▸ Records shown:
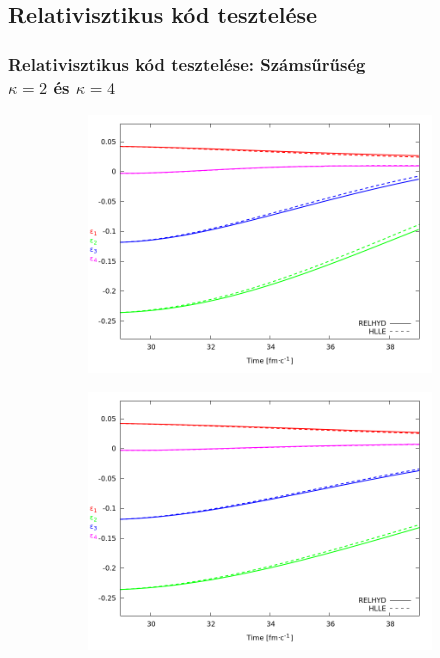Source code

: \documentclass{beamer}
\begin{document}
\subsection{Relativisztikus kód tesztelése}
\begin{frame}[noframenumbering]
\frametitle{Relativisztikus kód tesztelése: Számsűrűség \\ $\kappa=2$ és $\kappa=4$}
\begin{center}
\begin{figure}[H]
	\centering
    \begin{subfigure}[b]{0.49\textwidth}
    		\includegraphics[width=\textwidth]{pic/res/hr_n_kappa=2}
	\end{subfigure}
	\begin{subfigure}[b]{0.49\textwidth}
        	\includegraphics[width=\textwidth]{pic/res/hr_n_kappa=4}
	\end{subfigure}
\end{figure}
\end{center}
\end{frame}
\end{document}
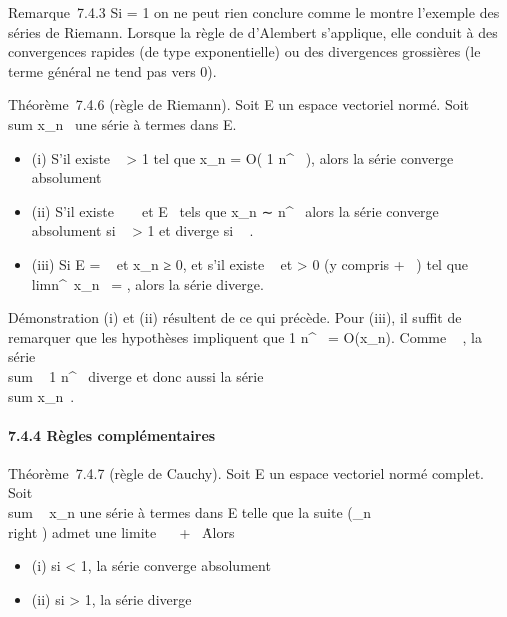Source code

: \documentclass[]{article}
\begin{document}
Remarque~7.4.3 Si \ell = 1 on ne peut rien conclure comme le montre
l'exemple des séries de Riemann. Lorsque la règle de d'Alembert
s'applique, elle conduit à des convergences rapides (de type
exponentielle) ou des divergences grossières (le terme général ne tend
pas vers 0).

Théorème~7.4.6 (règle de Riemann). Soit E un espace vectoriel normé.
Soit \\sum  x_n~
une série à termes dans E.

\begin{itemize}
\itemsep1pt\parskip0pt
\item
  (i) S'il existe \alpha~ > 1 tel que x_n = O( 1
  \over n^\alpha~ ), alors la série converge
  absolument
\item
  (ii) S'il existe \alpha~ \in {}~ et \ell \in E \diagdown\0\
  tels que x_n ∼ \ell \over n^\alpha~
  alors la série converge absolument si \alpha~ > 1 et diverge si
  \alpha~ \leq 1.
\item
  (iii) Si E = ~ et x_n ≥ 0, et s'il existe \alpha~  et \ell
  > 0 (y compris + \infty~) tel que
  limn^\alpha~x_n~ = \ell, alors la
  série diverge.
\end{itemize}

Démonstration (i) et (ii) résultent de ce qui précède. Pour (iii), il
suffit de remarquer que les hypothèses impliquent que  1
\over n^\alpha~ = O(x_n). Comme \alpha~ , la
série \\sum ~  1
\over n^\alpha~ diverge et donc aussi la série
\\sum  x_n~.

\paragraph{7.4.4 Règles complémentaires}

Théorème~7.4.7 (règle de Cauchy). Soit E un espace vectoriel normé
complet. Soit \\sum ~
x_n une série à termes dans E telle que la suite
\left
(\rootn\of\x_n\\right
) admet une limite \ell \in {}~ \cup\ + \infty~\.
Alors

\begin{itemize}
\itemsep1pt\parskip0pt
\item
  (i) si \ell < 1, la série converge absolument
\item
  (ii) si \ell > 1, la série diverge
\end{itemize}
\end{document}
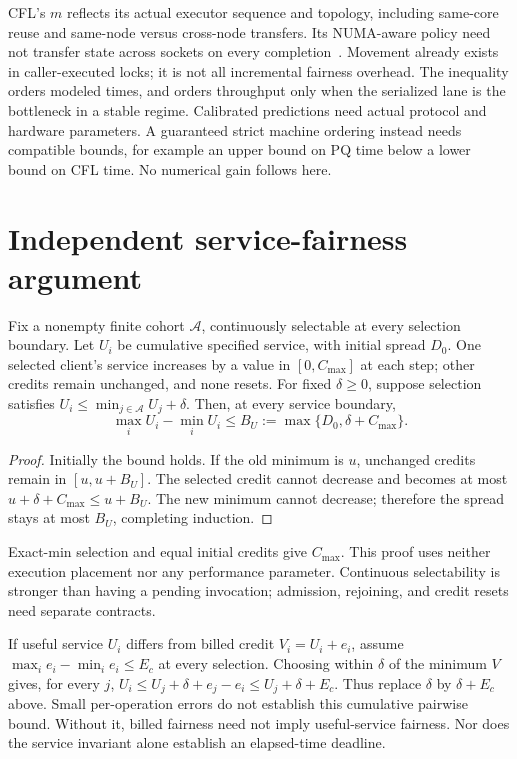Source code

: CFL's $m$ reflects its actual executor sequence and topology, including
same-core reuse and same-node versus cross-node transfers. Its NUMA-aware
policy need not transfer state across sockets on every completion~\cite{cfl}.
Movement already exists in caller-executed locks; it is not all incremental
fairness overhead. The inequality orders modeled times, and orders throughput
only when the serialized lane is the bottleneck in a stable regime. Calibrated
predictions need actual protocol and hardware parameters. A guaranteed strict
machine ordering instead needs compatible bounds, for example an upper bound
on PQ time below a lower bound on CFL time. No numerical gain follows here.

\section{Independent service-fairness argument}
\label{app:fairness}
Fix a nonempty finite cohort $\mathcal A$, continuously selectable at every
selection boundary. Let $U_i$ be cumulative specified service, with initial
spread $D_0$. One selected client's service increases by a value in
$[0,C_{\max}]$ at each step; other credits remain unchanged, and none resets.
For fixed $\delta\ge0$, suppose selection satisfies
$U_i\le\min_{j\in\mathcal A}U_j+\delta$. Then, at every service boundary,
\begin{equation}
 \max_i U_i-\min_i U_i\le B_U:=\max\{D_0,\delta+C_{\max}\}.
 \label{eq:appendixspread}
\end{equation}
\begin{proof}
Initially the bound holds. If the old minimum is $u$, unchanged credits
remain in $[u,u+B_U]$. The selected credit cannot decrease and becomes at
most $u+\delta+C_{\max}\le u+B_U$. The new minimum cannot decrease;
therefore the spread stays at most $B_U$, completing induction.
\end{proof}
Exact-min selection and equal initial credits give $C_{\max}$. This proof
uses neither execution placement nor any performance parameter. Continuous
selectability is stronger than having a pending invocation; admission,
rejoining, and credit resets need separate contracts.

If useful service $U_i$ differs from billed credit $V_i=U_i+e_i$, assume
$\max_i e_i-\min_i e_i\le E_c$ at every selection. Choosing within $\delta$
of the minimum $V$ gives, for every $j$,
$U_i\le U_j+\delta+e_j-e_i\le U_j+\delta+E_c$.
Thus replace $\delta$ by $\delta+E_c$ above. Small per-operation errors do
not establish this cumulative pairwise bound. Without it, billed fairness
need not imply useful-service fairness. Nor does the service invariant
alone establish an elapsed-time deadline.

▸ Action item: Each record above needs to be transcribed word for word, with its pictures omitted.

▸ Problem solution:
Source code

: \documentclass{beamer}
\begin{document}
\subsection{Relativisztikus kód tesztelése}
\begin{frame}[noframenumbering]
\frametitle{Relativisztikus kód tesztelése: Számsűrűség \\ $\kappa=2$ és $\kappa=4$}
\begin{center}
\begin{figure}[H]
	\centering
    \begin{subfigure}[b]{0.49\textwidth}
    		\includegraphics[width=\textwidth]{pic/res/hr_n_kappa=2}
	\end{subfigure}
	\begin{subfigure}[b]{0.49\textwidth}
        	\includegraphics[width=\textwidth]{pic/res/hr_n_kappa=4}
	\end{subfigure}
\end{figure}
\end{center}
\end{frame}
\end{document}
Source code

: \documentclass[]{article}
\begin{document}
Remarque~7.4.3 Si \ell = 1 on ne peut rien conclure comme le montre
l'exemple des séries de Riemann. Lorsque la règle de d'Alembert
s'applique, elle conduit à des convergences rapides (de type
exponentielle) ou des divergences grossières (le terme général ne tend
pas vers 0).

Théorème~7.4.6 (règle de Riemann). Soit E un espace vectoriel normé.
Soit \\sum  x_n~
une série à termes dans E.

\begin{itemize}
\itemsep1pt\parskip0pt
\item
  (i) S'il existe \alpha~ > 1 tel que x_n = O( 1
  \over n^\alpha~ ), alors la série converge
  absolument
\item
  (ii) S'il existe \alpha~ \in {}~ et \ell \in E \diagdown\0\
  tels que x_n ∼ \ell \over n^\alpha~
  alors la série converge absolument si \alpha~ > 1 et diverge si
  \alpha~ \leq 1.
\item
  (iii) Si E = ~ et x_n ≥ 0, et s'il existe \alpha~  et \ell
  > 0 (y compris + \infty~) tel que
  limn^\alpha~x_n~ = \ell, alors la
  série diverge.
\end{itemize}

Démonstration (i) et (ii) résultent de ce qui précède. Pour (iii), il
suffit de remarquer que les hypothèses impliquent que  1
\over n^\alpha~ = O(x_n). Comme \alpha~ , la
série \\sum ~  1
\over n^\alpha~ diverge et donc aussi la série
\\sum  x_n~.

\paragraph{7.4.4 Règles complémentaires}

Théorème~7.4.7 (règle de Cauchy). Soit E un espace vectoriel normé
complet. Soit \\sum ~
x_n une série à termes dans E telle que la suite
\left
(\rootn\of\x_n\\right
) admet une limite \ell \in {}~ \cup\ + \infty~\.
Alors

\begin{itemize}
\itemsep1pt\parskip0pt
\item
  (i) si \ell < 1, la série converge absolument
\item
  (ii) si \ell > 1, la série diverge
\end{itemize}
\end{document}
Source code

: CFL's $m$ reflects its actual executor sequence and topology, including
same-core reuse and same-node versus cross-node transfers. Its NUMA-aware
policy need not transfer state across sockets on every completion~\cite{cfl}.
Movement already exists in caller-executed locks; it is not all incremental
fairness overhead. The inequality orders modeled times, and orders throughput
only when the serialized lane is the bottleneck in a stable regime. Calibrated
predictions need actual protocol and hardware parameters. A guaranteed strict
machine ordering instead needs compatible bounds, for example an upper bound
on PQ time below a lower bound on CFL time. No numerical gain follows here.

\section{Independent service-fairness argument}
\label{app:fairness}
Fix a nonempty finite cohort $\mathcal A$, continuously selectable at every
selection boundary. Let $U_i$ be cumulative specified service, with initial
spread $D_0$. One selected client's service increases by a value in
$[0,C_{\max}]$ at each step; other credits remain unchanged, and none resets.
For fixed $\delta\ge0$, suppose selection satisfies
$U_i\le\min_{j\in\mathcal A}U_j+\delta$. Then, at every service boundary,
\begin{equation}
 \max_i U_i-\min_i U_i\le B_U:=\max\{D_0,\delta+C_{\max}\}.
 \label{eq:appendixspread}
\end{equation}
\begin{proof}
Initially the bound holds. If the old minimum is $u$, unchanged credits
remain in $[u,u+B_U]$. The selected credit cannot decrease and becomes at
most $u+\delta+C_{\max}\le u+B_U$. The new minimum cannot decrease;
therefore the spread stays at most $B_U$, completing induction.
\end{proof}
Exact-min selection and equal initial credits give $C_{\max}$. This proof
uses neither execution placement nor any performance parameter. Continuous
selectability is stronger than having a pending invocation; admission,
rejoining, and credit resets need separate contracts.

If useful service $U_i$ differs from billed credit $V_i=U_i+e_i$, assume
$\max_i e_i-\min_i e_i\le E_c$ at every selection. Choosing within $\delta$
of the minimum $V$ gives, for every $j$,
$U_i\le U_j+\delta+e_j-e_i\le U_j+\delta+E_c$.
Thus replace $\delta$ by $\delta+E_c$ above. Small per-operation errors do
not establish this cumulative pairwise bound. Without it, billed fairness
need not imply useful-service fairness. Nor does the service invariant
alone establish an elapsed-time deadline.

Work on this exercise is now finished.